Samples were run in a random non-grouped order under automation on a Bruker Ultrashield Plus™ 600 NMR system operating at 600.22 Hz 1H frequency (Bruker Biospin, Rheinstetten, Germany), fitted with a super-cooled probe head, containing the receiver and radiofrequency coils, cooled to almost 0 K by use of liquid helium (Cryoprobe™, Bruker Biospin, Rheinstetten, Germany). The system was tuned, matched and frequency locked on to 1H as the nucleus of interest. A representative sample was utilised to set shim gradients to ensure a homogenous magnetic field across the sample, a 90° pulse length and the water suppression offset parameters. These settings were saved and utilised for the whole sample set. Pulse programme and acquisition parameters were set according to optimised protocols for blood from the department of Biomolecular Medicine, Imperial College London. Spectra were acquired using Nuclear Overhauser Effect Spectroscopy (NOESY) and Carr-Purcell-Meiboom-Gill (CPMG) sequences at 300 K. One-dimensional (1-D) NOESY pulse sequence was used with water pre-saturation during the relaxation delay (RD) and mixing time (tm), using the following pulse programme: -RD-90°_t-90°-tm-90°-acquire, where RD = 2.0 s and tm = 0.1 s. For each sample, 64 free induction decays (FIDs) were collected into 32,000 data points with a spectral width of 20 ppm. 1H NMR spectra were also acquired using a CPMG-presat sequence to attenuate broad signals from macromolecules, such as protein and lipid.13 For CPMG-presat experiments, the following pulse sequence was used: -RD-90°-(t-180°-t)n-ACQ, where t is the spin echo delay, n is the number of loops and 180° corresponds to a 180° RF pulse. Here, RD = 2 s, t = 0.0002 s, n = 160, acquisition time = 2.73 s and for each sample, 128 FIDs were collected into 32,000 data points with a spectral width of 20 ppm. A line-broadening function of 0.3 Hz was applied prior to Fourier transformation. 1H NMR spectra were manually phased, baseline corrected and referenced to α-glucose at 5.23 ppm in TOPSPIN v2.0 (Bruker Biospin, Rheinstetten, Germany).
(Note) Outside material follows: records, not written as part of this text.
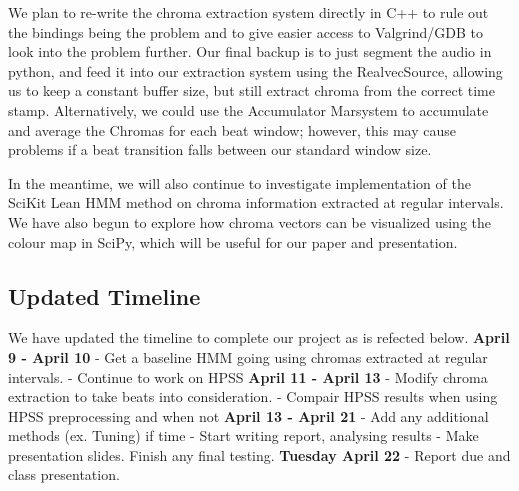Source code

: \documentclass{article}
\begin{document}
We plan to re-write the chroma extraction system directly in C++ to rule out the bindings being the problem and to give easier access to Valgrind/GDB to look into the problem further. Our final backup is to just segment the audio in python, and feed it into our extraction system using the
RealvecSource, allowing us to keep a constant buffer size, but still extract chroma from the correct time stamp. Alternatively, we could use the Accumulator Marsystem to accumulate and average the Chromas for each beat window; however, this may cause problems if a beat transition falls between our standard window size. 

In the meantime, we will also continue to investigate implementation of the SciKit Lean HMM method on chroma information extracted at regular intervals. We have also begun to explore how chroma vectors can be visualized using the colour map in SciPy, which will be useful for our paper and presentation.

\subsection{Updated Timeline}

We have updated the timeline to complete our project as is refected below. \newline \newline
{\bf April 9 - April 10}\newline
- Get a baseline HMM going using chromas extracted at regular intervals. \newline
- Continue to work on HPSS
\newline
\newline
{\bf April 11 - April 13}\newline
- Modify chroma extraction to take beats into consideration. \newline
- Compair HPSS results when using HPSS preprocessing and when not
\newline
\newline
{\bf April 13 - April 21}\newline
- Add any additional methods (ex. Tuning) if time \newline
- Start writing report, analysing results \newline
- Make presentation slides. Finish any final testing.
\newline
\newline
{\bf Tuesday April 22}\newline
- Report due and class presentation. 
\end{document}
Spectral peaks were assigned with reference to the literature.14, 15, 16

Spectral Processing

1H NMR spectra were exported to MATLAB R2010 (MathWorks, Natick, Massachusetts, USA), and to avoid influence on analyses from water suppression aberration, the water region from 4.5 to 6 ppm was excluded from all spectra. Data were normalised using median fold-change normalisation to remove the effect of inter-experimental variability. Median spectra for both groups were generated to allow direct visual comparison of average spectra and allow the selection of regions that were visually divergent, in addition to those identified by multivariate analysis, for peak integration. Semi-quantitative metabolite data were obtained and expressed as relative metabolite concentrations, obtained by integrating the total area under the respective metabolite resonances.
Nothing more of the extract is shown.